期刊名称:Proceedings of the National Academy of Sciences
印刷版ISSN:0027-8424
电子版ISSN:1091-6490
出版年度:1982
卷号:79
期号:14
页码:4303-4307
DOI:10.1073/pnas.79.14.4303
语种:English
出版社:The National Academy of Sciences of the United States of America
摘要:Platelet-derived growth factor (PDGF) stimulates the incorporation of 32P from [gamma-32P]ATP into a Mr approximately 170,000 protein by an endogenous tyrosine-specific protein kinase in membrane preparations of Swiss mouse 3T3 cells.
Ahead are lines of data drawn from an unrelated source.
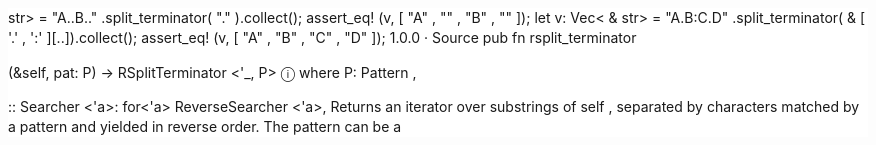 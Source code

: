 str> =
"A..B.."
.split_terminator(
"."
).collect();
assert_eq!
(v, [
"A"
,
""
,
"B"
,
""
]);
let
v: Vec<
&
str> =
"A.B:C.D"
.split_terminator(
&
[
'.'
,
':'
][..]).collect();
assert_eq!
(v, [
"A"
,
"B"
,
"C"
,
"D"
]);
1.0.0
·
Source
pub fn
rsplit_terminator
<P>(&self, pat: P) ->
RSplitTerminator
<'_, P>
ⓘ
where
    P:
Pattern
,
    <P as
Pattern
>::
Searcher
<'a>: for<'a>
ReverseSearcher
<'a>,
Returns an iterator over substrings of
self
, separated by characters
matched by a pattern and yielded in reverse order.
The
pattern
can be a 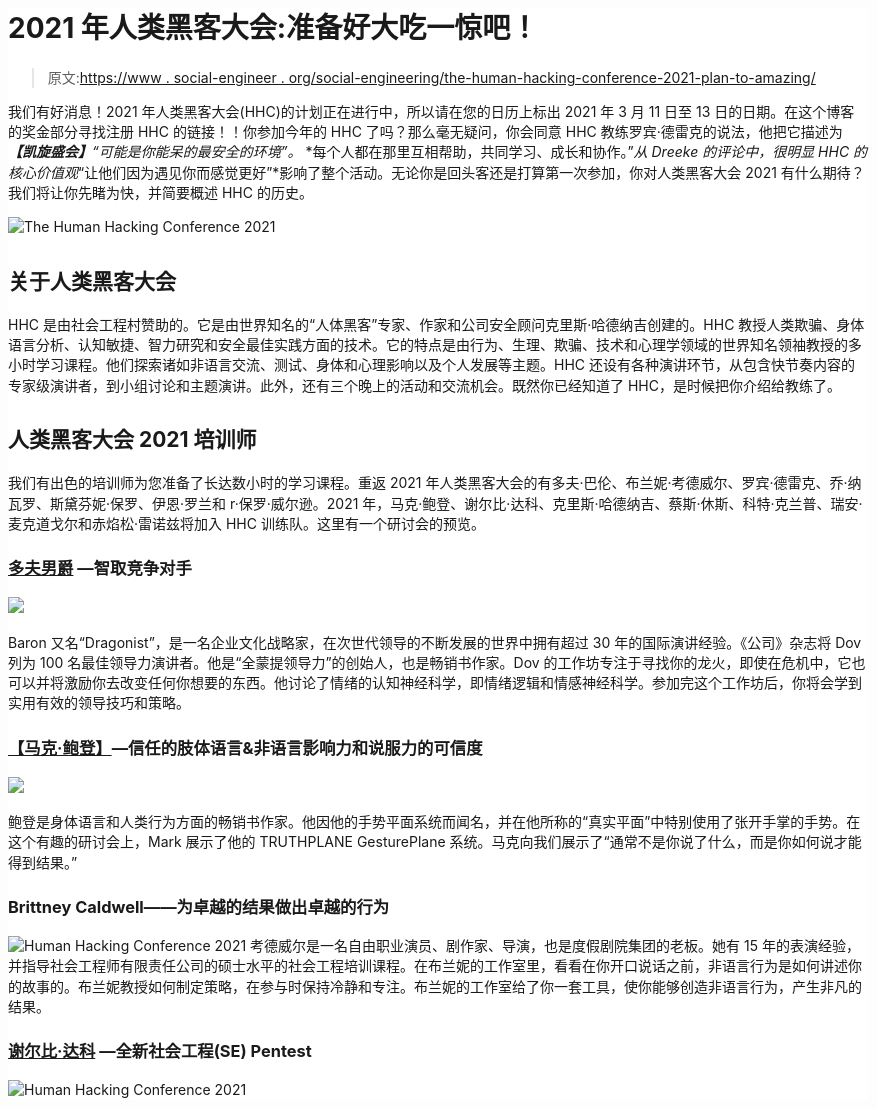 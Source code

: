 # 2021 年人类黑客大会:准备好大吃一惊吧！

> 原文:[https://www . social-engineer . org/social-engineering/the-human-hacking-conference-2021-plan-to-amazing/](https://www.social-engineer.org/social-engineering/the-human-hacking-conference-2021-plan-to-be-amazed/)

我们有好消息！2021 年人类黑客大会(HHC)的计划正在进行中，所以请在您的日历上标出 2021 年 3 月 11 日至 13 日的日期。在这个博客的奖金部分寻找注册 HHC 的链接！！你参加今年的 HHC 了吗？那么毫无疑问，你会同意 HHC 教练罗宾·德雷克的说法，他把它描述为 ***【凯旋盛会】**“可能是你能呆的最安全的环境”。* *每个人都在那里互相帮助，共同学习、成长和协作。”*从 Dreeke 的评论中，很明显 HHC 的核心价值观*“让他们因为遇见你而感觉更好”*影响了整个活动。无论你是回头客还是打算第一次参加，你对人类黑客大会 2021 有什么期待？我们将让你先睹为快，并简要概述 HHC 的历史。

![The Human Hacking Conference 2021](../Images/775e5b50889be07f643a8ad29acd79a5.png)

## **关于人类黑客大会**

HHC 是由社会工程村赞助的。它是由世界知名的“人体黑客”专家、作家和公司安全顾问克里斯·哈德纳吉创建的。HHC 教授人类欺骗、身体语言分析、认知敏捷、智力研究和安全最佳实践方面的技术。它的特点是由行为、生理、欺骗、技术和心理学领域的世界知名领袖教授的多小时学习课程。他们探索诸如非语言交流、测试、身体和心理影响以及个人发展等主题。HHC 还设有各种演讲环节，从包含快节奏内容的专家级演讲者，到小组讨论和主题演讲。此外，还有三个晚上的活动和交流机会。既然你已经知道了 HHC，是时候把你介绍给教练了。

## **人类黑客大会 2021 培训师**

我们有出色的培训师为您准备了长达数小时的学习课程。重返 2021 年人类黑客大会的有多夫·巴伦、布兰妮·考德威尔、罗宾·德雷克、乔·纳瓦罗、斯黛芬妮·保罗、伊恩·罗兰和 r·保罗·威尔逊。2021 年，马克·鲍登、谢尔比·达科、克里斯·哈德纳吉、蔡斯·休斯、科特·克兰普、瑞安·麦克道戈尔和赤焰松·雷诺兹将加入 HHC 训练队。这里有一个研讨会的预览。

### **[多夫男爵](https://www.dovbaron.com/) —智取竞争对手** 

![](../Images/0b2b1d969b93646a3309ff9dfee8d51f.png)

Baron 又名“Dragonist”，是一名企业文化战略家，在次世代领导的不断发展的世界中拥有超过 30 年的国际演讲经验。《公司》杂志将 Dov 列为 100 名最佳领导力演讲者。他是“全蒙提领导力”的创始人，也是畅销书作家。Dov 的工作坊专注于寻找你的龙火，即使在危机中，它也可以并将激励你去改变任何你想要的东西。他讨论了情绪的认知神经科学，即情绪逻辑和情感神经科学。参加完这个工作坊后，你将会学到实用有效的领导技巧和策略。

### **[【马克·鲍登】](https://truthplane.com/)—信任的肢体语言&非语言影响力和说服力的可信度**

![](../Images/91582a6af518da209ae1208282f0bee8.png)

鲍登是身体语言和人类行为方面的畅销书作家。他因他的手势平面系统而闻名，并在他所称的“真实平面”中特别使用了张开手掌的手势。在这个有趣的研讨会上，Mark 展示了他的 TRUTHPLANE GesturePlane 系统。马克向我们展示了“通常不是你说了什么，而是你如何说才能得到结果。”

### **Brittney Caldwell——为卓越的结果做出卓越的行为**

![Human Hacking Conference 2021](../Images/2a101d7a86afb662329f29386991b5d7.png)
考德威尔是一名自由职业演员、剧作家、导演，也是度假剧院集团的老板。她有 15 年的表演经验，并指导社会工程师有限责任公司的硕士水平的社会工程培训课程。在布兰妮的工作室里，看看在你开口说话之前，非语言行为是如何讲述你的故事的。布兰妮教授如何制定策略，在参与时保持冷静和专注。布兰妮的工作室给了你一套工具，使你能够创造非语言行为，产生非凡的结果。

### **[谢尔比·达科](https://www.social-engineer.com/social-engineer-team/shelby-dacko/) —全新社会工程(SE) Pentest**

![Human Hacking Conference 2021](../Images/79c9cec4f5939fb856a4d45204e04052.png)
Epidermal growth factor (EGF), but not fibroblast growth factor (FGF) or insulin, stimulates limited incorporation of 32P into a protein of similar molecular weight. The ligand concentration required for half-maximal activity (S0.5) for PDGF stimulation of phosphorylation is 50 ng/ml; saturation is achieved at 300 ng/ml. The S0.5 for ATP is 15 microM. Mg2+ or Mn2+ is required for protein kinase activity. Stimulation of PDGF results in the preferential phosphorylation of tyrosine residues in this Mr approximately 170,000 membrane protein. The Mr approximately 170,000 protein can be resolved into Mr approximately 180,000 and 160,000 components in 4% NaDodSO4 gels. PDGF stimulates 32P incorporation preferentially into the Mr approximately 180,000 and less extensively into the Mr approximately 160,000 protein. EGF stimulates 32P incorporation predominantly into a protein of Mr approximately 160,000. The similarity of PDGF and EGF in stimulating phosphotyrosine-specific protein kinase activity and the stimulation of a similar activity by viral transformation (src) genes suggest that a common mechanism may exist for the phenotypic expression of increased DNA synthesis and cell growth stimulated by these separate factors.